If you are in southern Spain on vacation, you must spend a day enjoying the oldest city in Spain, Cadiz. Here you will find beautiful beaches, iconic cathedrals, relaxing Genoves Park, plazas full of flowers, museums, and plenty of shopping as well as restaurants.
We booked this day trip from Malaga with Get Your Guide Tours. The bus will meet you at a hotel along with other tourists, and you will travel together with the tour guide to your destination. Along the way, the tour guide will share with you information about the city and the area of southern Spain.
This historical city is jammed with medieval streets, military fortifications, merchants’ towers, and even a Roman theatre. Cadiz was once a booming port city in the 16th-century was the home base for Spain’s leading exploration and trade. With all that it offers you could spend a four-day or longer and fall in love with all that Cadiz has to provide.
1. Learn a little history at the Old Town Hall
Our tour guide was fluent in English and shared his personal experiences traveling abroad as he took from Malaga to Cadiz. We were dropped off in front Plaza de San Juan de Dios which had a busy port on one side and the historic Old Town Hall on the other. An entrance fee of 6 euros to see the remarkable artwork and details of this historical building.
The plaza is one of the large public squares in Cadiz that give you a picturesque view as well as a tranquil large water fountain. A statue, Cadiz Moret, whose real name is Segismundo Moret, was a politician and a writer.
2. See the Golden Dome of the Cathedral of Cadiz
The18th century Cadiz Cathedral was known as “The Cathedral of The Americas” because it was created with money from the trade between Spain and America. It originally built in 1260 and later destroyed by fire in 1596. The rebuild of this historical site took over 116 years which resulted in many changes from the original plans.
3. Walk across the plaza and visit the Church of Santiago de Cadiz
The Church of Santiago de Cádiz hosted the College of the Society of Jesus, where today only the church remains. After the assault of the city of Cadiz in 1596 by the Anglo-Dutch troops under the Earl of Essex, the College was in such bad shape that the primitive temple had to be rebuilt, now in the Mannerist style which is the vast majority of the Jesuit churches.

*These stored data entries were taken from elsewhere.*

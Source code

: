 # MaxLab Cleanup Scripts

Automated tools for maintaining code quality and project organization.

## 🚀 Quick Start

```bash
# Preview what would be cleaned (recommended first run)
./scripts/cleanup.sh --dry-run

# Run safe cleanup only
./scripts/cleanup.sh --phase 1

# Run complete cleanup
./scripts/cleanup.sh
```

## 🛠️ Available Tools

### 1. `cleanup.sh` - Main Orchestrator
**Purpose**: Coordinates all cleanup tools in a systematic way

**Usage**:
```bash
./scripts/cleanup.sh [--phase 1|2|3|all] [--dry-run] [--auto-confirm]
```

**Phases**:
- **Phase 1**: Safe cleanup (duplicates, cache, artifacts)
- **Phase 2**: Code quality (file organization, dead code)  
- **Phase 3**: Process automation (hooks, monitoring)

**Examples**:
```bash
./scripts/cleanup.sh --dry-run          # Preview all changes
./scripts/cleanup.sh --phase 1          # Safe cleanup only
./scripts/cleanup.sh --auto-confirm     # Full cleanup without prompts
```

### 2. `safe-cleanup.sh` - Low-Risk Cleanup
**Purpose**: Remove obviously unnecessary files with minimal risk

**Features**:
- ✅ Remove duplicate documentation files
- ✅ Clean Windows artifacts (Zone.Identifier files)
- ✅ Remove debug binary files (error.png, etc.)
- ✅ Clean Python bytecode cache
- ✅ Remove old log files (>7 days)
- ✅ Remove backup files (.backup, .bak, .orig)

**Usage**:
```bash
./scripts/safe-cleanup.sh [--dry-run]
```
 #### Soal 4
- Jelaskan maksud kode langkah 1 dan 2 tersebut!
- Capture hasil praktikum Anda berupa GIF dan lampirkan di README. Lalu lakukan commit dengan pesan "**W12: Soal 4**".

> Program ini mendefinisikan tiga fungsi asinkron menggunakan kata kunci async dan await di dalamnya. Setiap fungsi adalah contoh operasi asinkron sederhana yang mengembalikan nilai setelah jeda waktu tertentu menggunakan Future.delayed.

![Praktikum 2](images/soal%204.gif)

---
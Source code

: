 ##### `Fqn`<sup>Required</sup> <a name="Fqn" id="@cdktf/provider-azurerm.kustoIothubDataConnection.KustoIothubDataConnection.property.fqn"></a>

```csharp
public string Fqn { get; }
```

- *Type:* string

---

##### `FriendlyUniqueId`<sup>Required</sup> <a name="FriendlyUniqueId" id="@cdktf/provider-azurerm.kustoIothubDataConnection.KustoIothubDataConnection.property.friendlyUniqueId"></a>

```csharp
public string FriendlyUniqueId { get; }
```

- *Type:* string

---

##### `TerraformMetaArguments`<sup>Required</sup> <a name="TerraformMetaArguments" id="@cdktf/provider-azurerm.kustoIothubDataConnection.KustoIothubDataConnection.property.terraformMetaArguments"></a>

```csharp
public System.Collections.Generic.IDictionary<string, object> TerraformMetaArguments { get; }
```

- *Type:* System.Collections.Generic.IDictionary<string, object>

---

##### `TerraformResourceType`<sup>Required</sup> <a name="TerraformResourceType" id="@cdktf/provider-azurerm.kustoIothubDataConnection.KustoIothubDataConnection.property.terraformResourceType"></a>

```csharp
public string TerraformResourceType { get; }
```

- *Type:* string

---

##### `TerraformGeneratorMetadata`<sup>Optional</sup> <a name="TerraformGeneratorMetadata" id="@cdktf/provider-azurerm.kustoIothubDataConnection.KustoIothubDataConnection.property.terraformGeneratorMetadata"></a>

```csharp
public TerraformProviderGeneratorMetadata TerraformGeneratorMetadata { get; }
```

4. Feel the sea breeze and take a stroll on the seawall
We circled background the Cathedral where we stepped on to a seawall that gave you a pictures view of the old town of Cadiz. I suggest you take a walk along the water’s edge while admiring the architectural design of the ancient buildings and the rolling waves of the sea below. It is also a great place to take pictures of natives in their daily life or the outlines of magnificent churches.
5. Stroll through the old town
Cadiz is a great city just to take random detours off the main path and discover other interesting sites and buildings that date back to the 13th century. One building I found, which back when Cadiz was an industrial city, called The National Tobacco Factory is know the Convention Center of Cadiz.
After exploring Cadiz, the tour guide drove to other parts of the city and shared with us a park called Paseo Canalejas. Although we didn’t get out of the bus to walk around, this would be a place to check out on our next visit.
6. Visit the Genoves Park
Cadiz sandy beaches nicely manicured and a great place to take dip your toes in the water. Some beaches are more crowded than others. Playa de Victoria had a few visitors but gave us a beautiful sunset photo before we headed back to Malaga.